Part 2 Domestic Violence: How to Help A Friend

By Tammy Mori

Sometimes a victim of domestic violence just needs one friend, one person to listen.

Jenny Hartsock was stabbed to death early this year.

Police say her husband was the one who did it.

-"When I heard the news I wasn't surprised," says Fran Kami, Jenny's Co-worker, at a previous interview on January 10th.

Her coworkers saw the physical signs of abuse in the past.

But Jenny died with her secret...like many other victim's of domestic abuse.

"It is so hard for a woman to say, my lover, my boyfriend..hit me. Threw me down, harmed me," says Cheryl Soon, a Friend of a Domestic Abuse Survivor.

Experts say it's hard for victims because they often still love the person who is doing it to them..and are waiting for them to change.

Others feel scared, hopeless or isolated and worry if they can survive, if their children can survive, should they choose to leave.
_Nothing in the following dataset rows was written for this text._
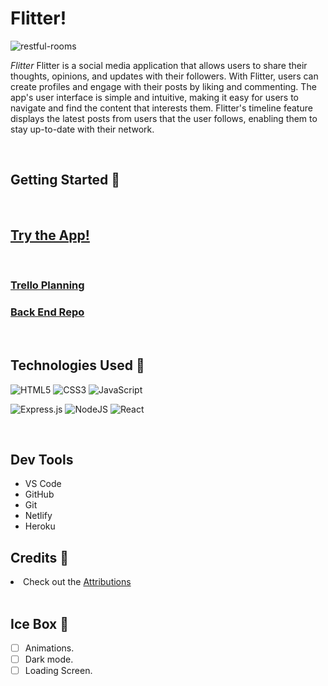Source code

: 
<h1>Flitter!</h1>


<img src="https://i.imgur.com/U92IOXl.png" alt="restful-rooms">

<p>
<em>Flitter</em> Flitter is a social media application that allows users to share their thoughts, opinions, and updates with their followers. With Flitter, users can create profiles and engage with their posts by liking and commenting.
The app's user interface is simple and intuitive, making it easy for users to navigate and find the content that interests them. Flitter's timeline feature displays the latest posts from users that the user follows, enabling them to stay up-to-date with their network.</p>

<br>
<h2>Getting Started 🚦</h2>
<br>

<h2>
<a href="https://63ff7acbc4142e2f9f5f6cec--flitter-app.netlify.app/" rel="nofollow">Try the App!</a>
</h2>

<br>

<h3> 
<a href="https://trello.com/b/jwSJNlK6/flitter-app"> Trello Planning</a>
</h3>

<h3>
<a href="https://github.com/juanm98/flitter-back-end" rel="nofollow">Back End Repo</a>
</h3>

<br>

<h2>Technologies Used 💾</h2>


![HTML5](https://img.shields.io/badge/html5-%23E34F26.svg?style=for-the-badge&logo=html5&logoColor=white)
![CSS3](https://img.shields.io/badge/css3-%231572B6.svg?style=for-the-badge&logo=css3&logoColor=white)
![JavaScript](https://img.shields.io/badge/javascript-%23323330.svg?style=for-the-badge&logo=javascript&logoColor=%23F7DF1E)


![Express.js](https://img.shields.io/badge/express.js-%23404d59.svg?style=for-the-badge&logo=express&logoColor=%2361DAFB)
![NodeJS](https://img.shields.io/badge/node.js-6DA55F?style=for-the-badge&logo=node.js&logoColor=white)
![React](https://img.shields.io/badge/React-20232A?style=for-the-badge&logo=react&logoColor=61DAFB)


<br>

<h2>Dev Tools</h2>

<ul>
<li>VS Code</li>
<li>GitHub</li>
<li>Git</li>
<li>Netlify</li>
<li>Heroku</li>
</ul>

<h2>Credits 🙌</h2>
<li>
Check out the
<a href="">Attributions</a>
</li>

<br>

<h2>Ice Box 🧊</h2>

 - [ ] Animations. 
 - [ ] Dark mode.
 - [ ] Loading Screen.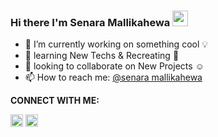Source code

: ### Hi there I'm Senara Mallikahewa <img src="https://media.giphy.com/media/hvRJCLFzcasrR4ia7z/giphy.gif" width="25px" height="25px"> 

 - 🔭 I’m currently working on something cool :bulb: 
 - 🌱 learning New Techs & Recreating :construction:  
 - 👯 looking to collaborate on New Projects ☺
 - 📫 How to reach me: [@senara mallikahewa](mailto:senaramallikahewa@gmail.com;)

**CONNECT WITH ME:**

[<img src='https://cdn.jsdelivr.net/npm/simple-icons@3.0.1/icons/facebook.svg' alt='facebook' height='20'>](https://www.facebook.com/senara.mallikahewa)   [<img src='https://cdn.jsdelivr.net/npm/simple-icons@3.0.1/icons/instagram.svg' alt='instagram' height='20'>](https://www.instagram.com/senara_m/)

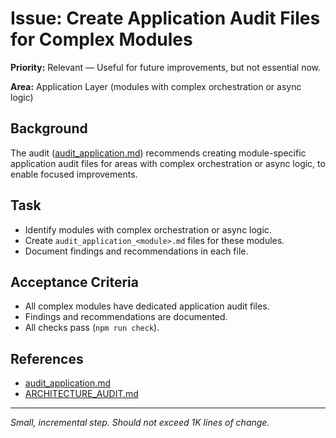 # Issue: Create Application Audit Files for Complex Modules

**Priority:** Relevant — Useful for future improvements, but not essential now.

**Area:** Application Layer (modules with complex orchestration or async logic)

## Background
The audit ([audit_application.md](../audit_application.md)) recommends creating module-specific application audit files for areas with complex orchestration or async logic, to enable focused improvements.

## Task
- Identify modules with complex orchestration or async logic.
- Create `audit_application_<module>.md` files for these modules.
- Document findings and recommendations in each file.

## Acceptance Criteria
- All complex modules have dedicated application audit files.
- Findings and recommendations are documented.
- All checks pass (`npm run check`).

## References
- [audit_application.md](../audit_application.md)
- [ARCHITECTURE_AUDIT.md](../ARCHITECTURE_AUDIT.md)

---
_Small, incremental step. Should not exceed 1K lines of change._
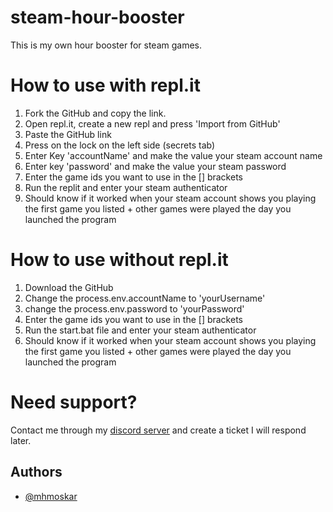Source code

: # steam-hour-booster
This is my own hour booster for steam games.
# How to use with repl.it
1. Fork the GitHub and copy the link.
2. Open repl.it, create a new repl and press 'Import from GitHub'
3. Paste the GitHub link
4. Press on the lock on the left side (secrets tab)
5. Enter Key 'accountName' and make the value your steam account name 
6. Enter key 'password' and make the value your steam password
7. Enter the game ids you want to use in the [] brackets
7. Run the replit and enter your steam authenticator 
8. Should know if it worked when your steam account shows you playing the first game you listed + other games were played the day you launched the program

# How to use without repl.it
1. Download the GitHub
1. Change the process.env.accountName to 'yourUsername'
1. change the process.env.password to 'yourPassword'
1. Enter the game ids you want to use in the [] brackets
1. Run the start.bat file and enter your steam authenticator
1. Should know if it worked when your steam account shows you playing the first game you listed + other games were played the day you launched the program

# Need support?
Contact me through my [discord server](discord.gg/guessing) and create a ticket I will respond later.



## Authors

- [@mhmoskar](https://www.github.com/mhmoskar)

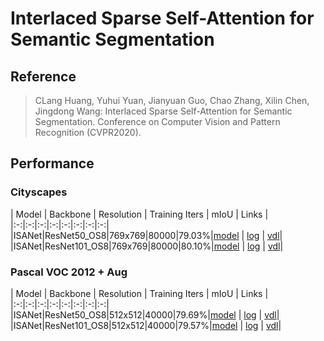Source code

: # Interlaced Sparse Self-Attention for Semantic Segmentation

## Reference

> CLang Huang, Yuhui Yuan, Jianyuan Guo, Chao Zhang, Xilin Chen, Jingdong Wang: Interlaced Sparse Self-Attention for Semantic Segmentation.  Conference on Computer Vision and Pattern Recognition (CVPR2020).

## Performance

### Cityscapes

| Model | Backbone | Resolution | Training Iters | mIoU | Links |
|:-:|:-:|:-:|:-:|:-:|:-:|:-:|:-:|
|ISANet|ResNet50_OS8|769x769|80000|79.03%|[model](https://paddleseg.bj.bcebos.com/dygraph/cityscapes/isanet_resnet50_os8_cityscapes_769x769_80k/model.pdparams) \| [log](https://paddleseg.bj.bcebos.com/dygraph/cityscapes/isanet_resnet50_os8_cityscapes_769x769_80k/train.log) \| [vdl](https://paddlepaddle.org.cn/paddle/visualdl/service/app?id=ab7cc0627fdbf1e210557c33d94d2e8c)|
|ISANet|ResNet101_OS8|769x769|80000|80.10%|[model](https://paddleseg.bj.bcebos.com/dygraph/cityscapes/isanet_resnet101_os8_cityscapes_769x769_80k/model.pdparams) \| [log](https://paddleseg.bj.bcebos.com/dygraph/cityscapes/isanet_resnet101_os8_cityscapes_769x769_80k/train.log) \| [vdl](https://paddlepaddle.org.cn/paddle/visualdl/service/app?id=76366b80293c3ac2374d981b4573eb52)|

### Pascal VOC 2012 + Aug

| Model | Backbone | Resolution | Training Iters | mIoU | Links |
|:-:|:-:|:-:|:-:|:-:|:-:|:-:|:-:|
|ISANet|ResNet50_OS8|512x512|40000|79.69%|[model](https://paddleseg.bj.bcebos.com/dygraph/pascal_voc12/isanet_resnet50_os8_voc12aug_512x512_40k/model.pdparams) \| [log](https://paddleseg.bj.bcebos.com/dygraph/pascal_voc12/isanet_resnet50_os8_voc12aug_512x512_40k/train.log) \| [vdl](https://paddlepaddle.org.cn/paddle/visualdl/service/app?id=84af8df983e48f1a0c89154a26f55032)|
|ISANet|ResNet101_OS8|512x512|40000|79.57%|[model](https://paddleseg.bj.bcebos.com/dygraph/pascal_voc12/emanet_resnet101_os8_voc12aug_512x512_40k/model.pdparams) \| [log](https://paddleseg.bj.bcebos.com/dygraph/pascal_voc12/emanet_resnet101_os8_voc12aug_512x512_40k/train.log) \| [vdl](https://paddlepaddle.org.cn/paddle/visualdl/service/app?id=6874531f0adbfc72f22fb816bb231a46)|
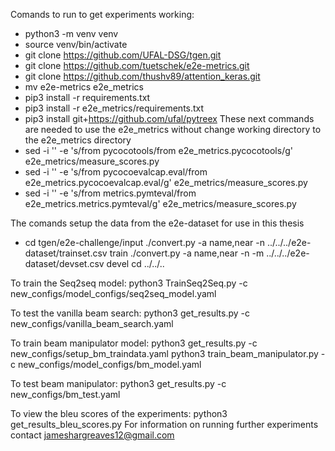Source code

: Comands to run to get experiments working:
- python3 -m venv venv
- source venv/bin/activate
- git clone https://github.com/UFAL-DSG/tgen.git 
- git clone https://github.com/tuetschek/e2e-metrics.git
- git clone https://github.com/thushv89/attention_keras.git
- mv e2e-metrics e2e_metrics
- pip3 install -r requirements.txt
- pip3 install -r e2e_metrics/requirements.txt
- pip3 install git+https://github.com/ufal/pytreex
These next commands are needed to use the e2e_metrics without change working directory to the e2e_metrics directory
- sed -i '' -e 's/from pycocotools/from e2e_metrics.pycocotools/g' e2e_metrics/measure_scores.py 
- sed -i '' -e 's/from pycocoevalcap.eval/from e2e_metrics.pycocoevalcap.eval/g' e2e_metrics/measure_scores.py 
- sed -i '' -e 's/from metrics.pymteval/from e2e_metrics.metrics.pymteval/g' e2e_metrics/measure_scores.py 

The comands setup the data from the e2e-dataset for use in this thesis 
- cd tgen/e2e-challenge/input
./convert.py -a name,near -n ../../../e2e-dataset/trainset.csv train
./convert.py -a name,near -n -m ../../../e2e-dataset/devset.csv devel
 cd ../../.. 
 
 To train the Seq2seq model:
 python3 TrainSeq2Seq.py -c new_configs/model_configs/seq2seq_model.yaml
 
 To test the vanilla beam search:
 python3 get_results.py -c new_configs/vanilla_beam_search.yaml
 
 To train beam manipulator model:
 python3 get_results.py -c new_configs/setup_bm_traindata.yaml
 python3 train_beam_manipulator.py -c new_configs/model_configs/bm_model.yaml
 
 To test beam manipulator:
 python3 get_results.py -c new_configs/bm_test.yaml
 
 To view the bleu scores of the experiments:
 python3 get_results_bleu_scores.py
 For information on running further experiments contact jameshargreaves12@gmail.com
That's the most important time to be a friend.

"It's not a simple solution or a quick fix like you say to her- why don't you leave?" adds Nancy Kreidman, Executive Director of the Domestic Violence Action Center.

"The world shrinks, the important thing about a friend is that if they at all open up to you, give them that room to talk," says Soon.

And that's exactly what Soon did.

"You have to say- talk to me about that, tell me what you're feeling," describes Soon.

And even though Soon's friend wasn't ready to then, she knew who she could turn to.

"She clearly needed help, her situation was very dire. She was very very afraid of her husband. He had hurt her increasingly verbally, physically, and cutting off her world," says Soon.

Even though she knew she needed to leave, she went back to her husband many times.

National studies show women return to their perpetrators an average of seven times before they're ready to leave for good.

But experts say it's important to continue to believe them, support them and refer them.

And Soon made a commitment to be with her friend every step of the way.

When she was ready to leave, they came up with a plan.

"Leaving is always the most dangerous part, each hour of moving out of the house. What if he reached for the weapon, what was the back up plan," recalls Soon.

If Soon didn't hear from her friend every 3 hours, the plan was to call the police immediately.

"I kind of watched the clock and hoped for the call," explains Soon.

Her friend did make it out of the house safely, and to the airport..along with her 5 year old son.

She made it out, because someone believed in her.

Something that every victim needs.

"Somewhere there's also a yearning, to not be alone. But to tell somebody about this and hopefully somebody who can say- I love you, you don't deserve this," says Soon.